The role of platelets in haemostasis involves the following steps: t
* Adherence: platelets adhere to the exposed subendothelial matrix (the components of which include collagen, fibronectin and von Willebrand factor) through an interaction between the glycoprotein Ib-IX-V complex on their surface and von Willebrand factor in the subendothelium. This is aided by high fluid shear stresses within the lumen secondary to vascular constriction.
* Other adhesive reactions ensue and involve platelet integrins such as the platelet glycoprotein Ilb-IIIa complex which bind subendothelial matrix components such as fibrinogen, von Willebrand factor, collagen and fibronectin. This brings about platelet-to-platelet aggregation.
* The adherence of platelets is followed by their activation.
* Platelets are activated by specific agonists, of which thrombin is probably the most important.
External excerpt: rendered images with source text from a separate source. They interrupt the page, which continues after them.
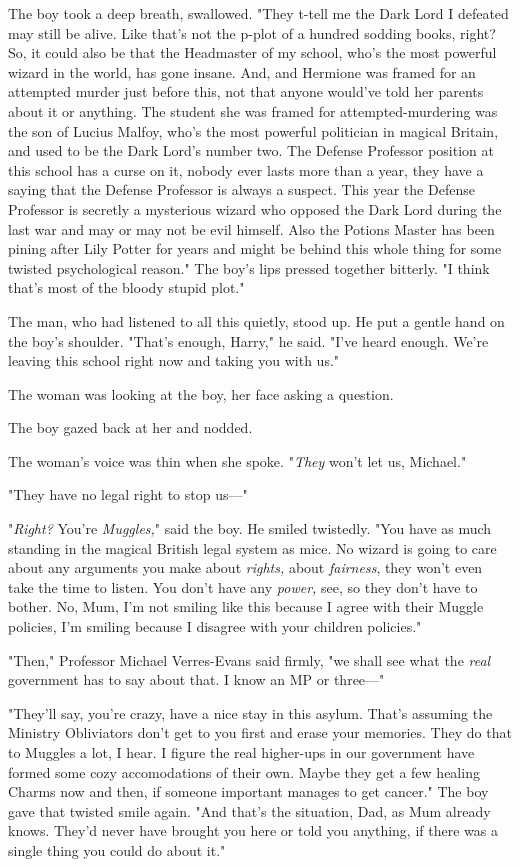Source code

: The boy took a deep breath, swallowed. "They t-tell me the Dark Lord I defeated
may still be alive. Like that's not the p-plot of a hundred sodding books,
right? So, it could also be that the Headmaster of my school, who's the most
powerful wizard in the world, has gone insane. And, and Hermione was framed for
an attempted murder just before this, not that anyone would've told her parents
about it or anything. The student she was framed for attempted-murdering was
the son of Lucius Malfoy, who's the most powerful politician in magical
Britain, and used to be the Dark Lord's number two. The Defense Professor
position at this school has a curse on it, nobody ever lasts more than a year,
they have a saying that the Defense Professor is always a suspect. This year
the Defense Professor is secretly a mysterious wizard who opposed the Dark Lord
during the last war and may or may not be evil himself. Also the Potions Master
has been pining after Lily Potter for years and might be behind this whole
thing for some twisted psychological reason." The boy's lips pressed together
bitterly. "I think that's most of the bloody stupid plot."

The man, who had listened to all this quietly, stood up. He put a gentle hand
on the boy's shoulder. "That's enough, Harry," he said. "I've heard enough.
We're leaving this school right now and taking you with us."

The woman was looking at the boy, her face asking a question.

The boy gazed back at her and nodded.

The woman's voice was thin when she spoke. "\emph{They} won't let us, Michael."

"They have no legal right to stop us---"

"\emph{Right?} You're \emph{Muggles,}" said the boy. He smiled twistedly. "You
have as much standing in the magical British legal system as mice. No wizard is
going to care about any arguments you make about \emph{rights,} about
\emph{fairness}, they won't even take the time to listen. You don't have any
\emph{power,} see, so they don't have to bother. No, Mum, I'm not smiling like
this because I agree with their Muggle policies, I'm smiling because I disagree
with your children policies."

"Then," Professor Michael Verres-Evans said firmly, "we shall see what the
\emph{real} government has to say about that. I know an MP or three---"

"They'll say, you're crazy, have a nice stay in this asylum. That's assuming
the Ministry Obliviators don't get to you first and erase your memories. They
do that to Muggles a lot, I hear. I figure the real higher-ups in our
government have formed some cozy accomodations of their own. Maybe they get a
few healing Charms now and then, if someone important manages to get cancer."
The boy gave that twisted smile again. "And that's the situation, Dad, as Mum
already knows. They'd never have brought you here or told you anything, if
there was a single thing you could do about it."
These agonists bind to their specific receptors, G-protein-coupled receptors, in the platelet cell membrane, and trigger a cascade of intracellular signals, mediated by the sequential activation of several enzymes, including phospholipase C (which produces inositol 1,4,5-triphos-phate and 1, 2-diacylglycerol) and protein kinase C.
* Activation of protein kinase C and the generation of thromboxane A2 are crucial for the activation of the fibrinogen receptor - the IIb-IIIa complex (glycoprotein(GP)IIb/IIIa).
* Fibrinogen binds to the GPIIb/IIIa complex of adjacent platelets, mediating linkage of platelets and thereby causing them to aggregate.
Platelet plug formation thus entails the steps of surface adhesion, change in shape, degranulation and release of granule contents, aggregation, and consolidation.